LE DROIT DE QUAI À SAINT-BARTHÉLEMY

Article 10 de la loi de finances rectificative n°74-1114 du 27 décembre 1974, modifié par loi n°96-1182 du 30 décembre 1996 art. 45 Finances rectificative pour 1996.

« Le droit de quai institué dans l'île de Saint-Barthélemy par arrêté du maire du 24 mai 1879, approuvé par arrêté du gouverneur de la Guadeloupe en conseil privé du 3 juin 1879, sera désormais perçu au taux de 5 p. 100 ad valorem sur toutes les marchandises importées par voie maritime ou aérienne sur le territoire de la commune de Saint-Barthélemy. Ce taux pourra être modifié par décret à la demande du conseil municipal de Saint-Barthélemy. Le droit de quai est perçu et contrôlé comme en matière de douane.

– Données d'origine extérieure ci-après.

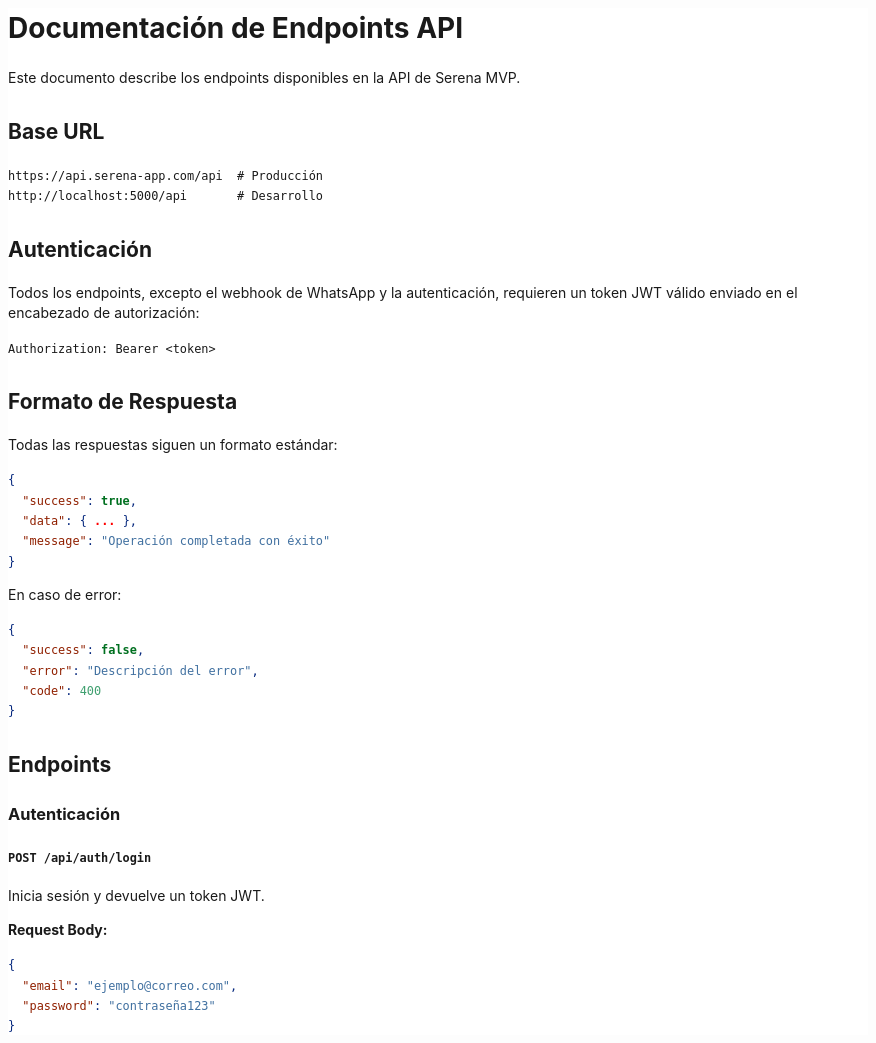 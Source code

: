 # Documentación de Endpoints API

Este documento describe los endpoints disponibles en la API de Serena MVP.

## Base URL

```
https://api.serena-app.com/api  # Producción
http://localhost:5000/api       # Desarrollo
```

## Autenticación

Todos los endpoints, excepto el webhook de WhatsApp y la autenticación, requieren un token JWT válido enviado en el encabezado de autorización:

```
Authorization: Bearer <token>
```

## Formato de Respuesta

Todas las respuestas siguen un formato estándar:

```json
{
  "success": true,
  "data": { ... },
  "message": "Operación completada con éxito"
}
```

En caso de error:

```json
{
  "success": false,
  "error": "Descripción del error",
  "code": 400
}
```

## Endpoints

### Autenticación

#### `POST /api/auth/login`

Inicia sesión y devuelve un token JWT.

**Request Body:**
```json
{
  "email": "ejemplo@correo.com",
  "password": "contraseña123"
}
```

« Les infractions au droit de quai sont recherchées, constatées et réprimées, les poursuites effectuées, les instances instruites et jugées comme en matière de douane. Elles constituent des contraventions douanières de troisième classe, passibles des sanctions prévues à l'article 412 du code des douanes.

« Quiconque a omis de déclarer la valeur de la marchandise et du fret servant de calcul au droit de quai ou s'est opposé au contrôle des agents percepteurs tombe sous le coup des dispositions des alinéas précédents.

« Des agents de la commune de Saint-Barthélemy, agréés et commissionnés par arrêté du préfet de la Guadeloupe, sur proposition du maire de Saint-Barthélemy et après avis du directeur régional des douanes territorialement compétent, sont habilités à opérer les recouvrements et les contrôles nécessaires et à constater les infractions visées à l'alinéa précédent. A cette fin, ils peuvent procéder à la visite des marchandises et demander la communication de tout document nécessaire à leur contrôle.

« Le maire de Saint-Barthélemy peut demander l'assistance de la direction régionale des douanes en cas de besoin. »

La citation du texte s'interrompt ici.